Beluga whales nod in time to loud music, "kiss" children or spit plumes of water toward gasping crowds. A walrus blows a trumpet, seals catch Frisbees and dolphins propel their trainers through the water on their beaks.
Chimelong Ocean Kingdom here is the largest of China’s 39 ocean theme parks, the flagship of a booming industry that is capturing some of the world’s most magnificent and intelligent animals from the wild and keeping many of them in cramped, inadequate conditions.
Attendance has been dropping at some of the roughly 30 such ocean theme parks in the United States in the wake of reports about the welfare of sea mammals in captivity.
But in China, the industry cannot expand rapidly enough to satisfy the nation’s apparent hunger to watch animals perform. Sixteen parks are under construction, and Chimelong’s park in Zhuhai, close to Macao on China’s southern coast, recorded 80,000 visitors in a single day last year.

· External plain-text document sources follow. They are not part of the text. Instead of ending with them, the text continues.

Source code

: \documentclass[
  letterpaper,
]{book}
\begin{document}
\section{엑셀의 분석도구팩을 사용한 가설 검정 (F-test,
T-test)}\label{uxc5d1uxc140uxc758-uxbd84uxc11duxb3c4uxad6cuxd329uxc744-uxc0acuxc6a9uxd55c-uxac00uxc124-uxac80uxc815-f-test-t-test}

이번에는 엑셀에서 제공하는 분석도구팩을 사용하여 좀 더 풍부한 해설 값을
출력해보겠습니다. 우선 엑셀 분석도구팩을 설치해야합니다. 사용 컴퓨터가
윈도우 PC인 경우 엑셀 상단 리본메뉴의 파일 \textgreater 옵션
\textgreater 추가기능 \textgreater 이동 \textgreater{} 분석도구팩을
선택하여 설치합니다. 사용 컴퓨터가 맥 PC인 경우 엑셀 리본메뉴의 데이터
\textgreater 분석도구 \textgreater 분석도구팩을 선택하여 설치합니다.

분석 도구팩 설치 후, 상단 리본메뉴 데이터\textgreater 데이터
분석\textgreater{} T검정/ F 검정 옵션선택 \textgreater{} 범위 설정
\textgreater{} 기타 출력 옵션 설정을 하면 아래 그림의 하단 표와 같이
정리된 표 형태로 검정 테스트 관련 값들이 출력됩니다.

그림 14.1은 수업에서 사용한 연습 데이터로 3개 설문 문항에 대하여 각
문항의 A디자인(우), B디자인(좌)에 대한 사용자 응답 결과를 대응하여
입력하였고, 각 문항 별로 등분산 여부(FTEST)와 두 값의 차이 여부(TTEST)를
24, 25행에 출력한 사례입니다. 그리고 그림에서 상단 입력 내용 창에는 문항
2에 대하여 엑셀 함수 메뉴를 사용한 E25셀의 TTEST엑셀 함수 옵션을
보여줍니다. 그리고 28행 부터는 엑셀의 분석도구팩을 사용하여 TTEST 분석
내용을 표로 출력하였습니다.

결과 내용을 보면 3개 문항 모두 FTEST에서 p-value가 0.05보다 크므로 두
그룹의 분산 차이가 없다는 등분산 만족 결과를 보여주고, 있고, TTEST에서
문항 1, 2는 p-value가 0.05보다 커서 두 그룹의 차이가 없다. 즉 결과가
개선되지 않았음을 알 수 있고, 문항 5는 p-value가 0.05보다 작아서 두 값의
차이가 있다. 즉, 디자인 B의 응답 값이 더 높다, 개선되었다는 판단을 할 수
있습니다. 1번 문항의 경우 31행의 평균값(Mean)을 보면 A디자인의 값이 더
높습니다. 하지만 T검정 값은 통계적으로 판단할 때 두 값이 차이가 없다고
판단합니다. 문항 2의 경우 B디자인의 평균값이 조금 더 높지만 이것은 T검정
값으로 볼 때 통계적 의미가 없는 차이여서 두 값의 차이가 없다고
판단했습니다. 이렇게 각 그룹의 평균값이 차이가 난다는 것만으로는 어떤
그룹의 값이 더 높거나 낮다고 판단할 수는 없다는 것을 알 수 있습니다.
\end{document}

A new report by the China Cetacean Alliance (CCA), a coalition of international animal-protection groups, says the parks house 491 cetaceans — a category of marine mammals — including 279 bottlenose dolphins, 114 belugas and nine orcas.

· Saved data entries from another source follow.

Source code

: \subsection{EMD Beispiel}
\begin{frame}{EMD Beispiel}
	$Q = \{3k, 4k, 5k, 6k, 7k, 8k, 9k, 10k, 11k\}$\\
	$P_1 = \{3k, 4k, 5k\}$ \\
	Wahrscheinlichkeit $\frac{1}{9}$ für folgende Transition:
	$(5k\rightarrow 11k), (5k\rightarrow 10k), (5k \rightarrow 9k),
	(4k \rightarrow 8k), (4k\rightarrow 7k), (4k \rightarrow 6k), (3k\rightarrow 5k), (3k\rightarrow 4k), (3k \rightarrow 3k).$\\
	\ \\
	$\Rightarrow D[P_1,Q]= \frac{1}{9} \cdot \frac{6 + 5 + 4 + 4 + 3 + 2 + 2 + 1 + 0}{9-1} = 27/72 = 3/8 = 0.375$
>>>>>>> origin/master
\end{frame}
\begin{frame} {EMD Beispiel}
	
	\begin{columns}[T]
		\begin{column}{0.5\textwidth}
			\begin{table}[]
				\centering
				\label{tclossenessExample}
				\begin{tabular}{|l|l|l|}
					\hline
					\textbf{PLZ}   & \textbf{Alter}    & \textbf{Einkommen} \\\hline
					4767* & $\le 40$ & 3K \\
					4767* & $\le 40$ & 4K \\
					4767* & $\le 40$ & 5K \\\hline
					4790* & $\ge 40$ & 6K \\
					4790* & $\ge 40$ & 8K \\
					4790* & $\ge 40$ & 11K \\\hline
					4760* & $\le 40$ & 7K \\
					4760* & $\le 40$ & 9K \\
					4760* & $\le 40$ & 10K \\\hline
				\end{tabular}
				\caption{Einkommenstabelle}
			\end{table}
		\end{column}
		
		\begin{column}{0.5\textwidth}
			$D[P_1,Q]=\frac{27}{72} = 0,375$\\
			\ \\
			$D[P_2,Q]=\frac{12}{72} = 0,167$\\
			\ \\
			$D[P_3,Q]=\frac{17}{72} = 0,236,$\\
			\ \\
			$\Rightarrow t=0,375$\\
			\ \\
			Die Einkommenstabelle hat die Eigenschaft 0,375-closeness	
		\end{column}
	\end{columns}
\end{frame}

Most of those animals were caught in the waters of Russia, Japan and the Solomon Islands by methods that are "known to cause stress and fear in free-ranging individuals," the report said.
China’s ocean-theme-park industry is accused of catching hundreds of dolphins, belugas and other marine mammals from the wild and keeping them in unsuitable conditions. (Xu Jing/The Washington Post)

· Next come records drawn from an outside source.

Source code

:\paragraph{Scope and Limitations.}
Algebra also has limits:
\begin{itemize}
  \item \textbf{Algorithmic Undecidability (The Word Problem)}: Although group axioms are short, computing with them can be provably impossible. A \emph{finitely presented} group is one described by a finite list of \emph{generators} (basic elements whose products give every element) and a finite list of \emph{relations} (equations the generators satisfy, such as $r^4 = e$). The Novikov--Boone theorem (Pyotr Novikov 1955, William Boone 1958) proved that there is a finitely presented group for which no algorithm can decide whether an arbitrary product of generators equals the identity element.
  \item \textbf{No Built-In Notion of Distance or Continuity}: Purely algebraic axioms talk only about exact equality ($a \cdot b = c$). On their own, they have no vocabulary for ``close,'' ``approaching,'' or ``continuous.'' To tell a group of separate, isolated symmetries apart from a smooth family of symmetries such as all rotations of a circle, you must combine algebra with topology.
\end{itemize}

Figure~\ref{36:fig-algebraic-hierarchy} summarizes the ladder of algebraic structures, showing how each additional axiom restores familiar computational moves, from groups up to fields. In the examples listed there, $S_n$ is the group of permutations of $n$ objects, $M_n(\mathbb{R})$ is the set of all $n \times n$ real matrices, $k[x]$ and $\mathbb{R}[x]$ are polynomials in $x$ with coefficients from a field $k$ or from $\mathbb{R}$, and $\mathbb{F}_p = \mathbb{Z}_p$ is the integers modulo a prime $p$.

"Such captures also disrupt normal social groups," it said, adding that for some species the disruption is "definitely contributing to population decline." In captivity, the report said, many animals are probably living in conditions that are "inadequate to meet the complex physical and behavioral needs of cetaceans."
Belugas, or white whales, are listed as "near threatened" under the Convention on International Trade in Endangered Species of Wild Fauna and Flora (CITES), an international treaty signed in 1973 to protect wildlife against overexploitation. Virtually all of the belugas in China are imported from Russia, where the population is falling, the CCA said, at a reported price of $125,000 to $240,000 each.
Intensely social animals, belugas can swim up to 100 miles a day in the wild and routinely dive 30 to 1,000 feet in arctic and subarctic waters. In captivity, they circle back and forth in shallow, featureless tanks and are taught to perform tricks that conflict with their natural behaviors.
Chinese media reported the first birth of a beluga in captivity here in 2014. The calf died within a month, the CCA said, citing park staff members who said the animal is believed to have died because the tank was too small to allow its mother to nurse it.
Chimelong has 18 belugas and 41 bottlenose dolphins, according to the CCA, and it has three polar bears on public display. Whale sharks swim in a giant aquarium beside the park’s fanciest restaurant, while outside, roller-coaster rides, carousels and parades of ocean-themed floats follow the formula popularized by SeaWorld in Florida, rendered with a dash of Disney and a Chinese twist.
Still, it is the only ocean theme park in China that provides public information about financial support for the conservation of cetaceans in their natural habitat.
In a shopping mall in the southern city of Guangzhou, Grandview Mall Ocean World offers a lower-budget vision that still brings in crowds.
A lone white bear paces in a tiny enclosure; billed as a polar bear, it is most likely a cross between a brown bear and a polar bear, experts said. Five walrus calves swim in a small, dirty tank, and arctic wolves lie listlessly in a room, while six belugas peer through glass at tourists.